The Carolina Band made its first international appearance in 2026, traveling to London for London Band Week.

== Traditions ==

=== Pregame ===
The Carolina Band starts out their traditional pregame show marching from the sidelines to the end zone, and playing the Gridiron Fanfare. The band then performs Carolina Let Your Voices Ring (colloquially known as "Old Fight") ending in a set resembling the palmetto and gates symbol. Then, the band performs the national anthem and the school's alma mater, We Hail Thee Carolina. Then, they play their fight song The Fighting Gamecocks Lead the Way, an arrangement of Elmer Bernstein's Step to the Rear, making a "USC" set followed by a march arrangement of We Hail Thee Carolina called the Garnet and Black March or "Alma Marcher". After this, the band plays Go Carolina forming the word "Carolina", and then play a tag and begin a sequence to the tunnel set. After the opening theme from Also sprach Zarathustra, used famously in 2001: A Space Odyssey, is played over the loudspeakers, the football team rushes out and the band plays the fight song, and marches off the field to get ready to play in the stands.

== Facilities ==
The home of the Carolina Band is the Copenhaver Band Hall, located on the University of South Carolina campus at 324 Sumter St. On April 26, 2009, the University of South Carolina opened a facility dedicated to its 300-member marching band and a newly accredited dance program. The $9.8 million complex features practice areas, rehearsal rooms, storage for band instruments/uniforms and an adjacent 110-yard long practice field complete with field lighting and a three-story observation tower. The main level building plan is organized around a series of large practice areas and dance studios along the field-side to the north. Smaller offices and support spaces are located to the south. In 2021, the band started rehearsing in the Jerri and Steve Spurrier Indoor Practice Facility for Saturday rehearsals before home games.

== Pep bands ==
The University of South Carolina has several other athletic bands tied to the Carolina Band, under the same directors. Before home games, the band sends small ensembles to the stadium fairgrounds, Gamecock Park, and the Cockaboose area as tailgate takeover bands.

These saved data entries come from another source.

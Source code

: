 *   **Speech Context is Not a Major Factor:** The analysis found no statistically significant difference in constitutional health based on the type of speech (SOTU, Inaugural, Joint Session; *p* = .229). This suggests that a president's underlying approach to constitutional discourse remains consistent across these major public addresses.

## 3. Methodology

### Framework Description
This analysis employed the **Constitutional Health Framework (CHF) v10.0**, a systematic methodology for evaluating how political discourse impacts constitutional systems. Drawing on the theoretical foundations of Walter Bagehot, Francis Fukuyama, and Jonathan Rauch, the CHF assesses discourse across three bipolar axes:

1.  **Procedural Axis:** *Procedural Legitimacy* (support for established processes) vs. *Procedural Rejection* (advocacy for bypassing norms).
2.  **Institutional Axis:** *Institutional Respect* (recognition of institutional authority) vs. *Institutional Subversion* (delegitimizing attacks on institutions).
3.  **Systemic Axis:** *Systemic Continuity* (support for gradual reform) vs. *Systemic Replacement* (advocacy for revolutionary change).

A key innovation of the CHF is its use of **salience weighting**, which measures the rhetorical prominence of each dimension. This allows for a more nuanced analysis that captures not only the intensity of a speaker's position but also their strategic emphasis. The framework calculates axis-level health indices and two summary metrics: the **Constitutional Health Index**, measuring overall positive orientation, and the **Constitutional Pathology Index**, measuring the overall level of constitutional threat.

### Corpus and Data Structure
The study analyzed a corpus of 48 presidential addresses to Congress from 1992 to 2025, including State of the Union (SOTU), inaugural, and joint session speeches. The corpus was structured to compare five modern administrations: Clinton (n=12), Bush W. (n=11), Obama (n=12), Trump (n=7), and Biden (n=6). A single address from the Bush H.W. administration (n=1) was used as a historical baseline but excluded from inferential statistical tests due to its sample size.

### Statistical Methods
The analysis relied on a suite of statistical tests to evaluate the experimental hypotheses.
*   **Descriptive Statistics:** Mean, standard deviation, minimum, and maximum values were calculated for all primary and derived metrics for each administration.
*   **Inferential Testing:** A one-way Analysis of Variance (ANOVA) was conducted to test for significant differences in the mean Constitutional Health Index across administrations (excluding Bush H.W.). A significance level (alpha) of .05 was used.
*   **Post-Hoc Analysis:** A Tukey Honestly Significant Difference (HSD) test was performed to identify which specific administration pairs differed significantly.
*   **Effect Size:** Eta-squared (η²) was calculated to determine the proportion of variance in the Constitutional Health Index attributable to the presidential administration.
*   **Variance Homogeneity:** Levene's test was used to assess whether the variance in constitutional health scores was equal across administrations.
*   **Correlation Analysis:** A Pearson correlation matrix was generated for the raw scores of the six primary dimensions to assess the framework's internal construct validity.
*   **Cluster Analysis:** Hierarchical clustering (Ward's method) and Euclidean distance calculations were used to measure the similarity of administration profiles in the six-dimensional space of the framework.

The Carolina Basketball Band plays at Gamecocks men's and women's basketball home games as well as post-season tournaments. The Basketball Band is divided into two groups. The two groups rotate responsibilities at home games in Colonial Life Arena. For SEC and NCAA tournaments, preference forms are sent out, and rosters for those tournaments are filled based on seniority, part assignments, and the number of times one has been to a specific tournament. There is also a separate volleyball band plays at home women's volleyball games.

== Greek life ==

=== Tau Beta Sigma ===
The Epsilon Alpha chapter of Tau Beta Sigma, National Honorary Band Sorority, founded on December 4th, 1971, is open to all students in the USC Bands program. ΤΒΣ strives to support music programs through funding and service. USC's Epsilon Alpha award-winning chapter of ΤΒΣ works cooperatively with their brother chapter of Kappa Kappa Psi to assist USC Bands with presenting special programs such as the USC Band Clinic, summer clinics, and outreach programs.

=== Kappa Kappa Psi ===
The Zeta Chi chapter of Kappa Kappa Psi, National Honorary Band Fraternity, founded on November 8th, 1974, is open to all students in the USC Bands program. ΚΚΨ provides service and leadership in the band program. USC's Zeta Chi chapter of ΚΚΨ has won numerous national awards.They assist their sister chapter of ΤΒΣ to assist USC Bands with their special programs.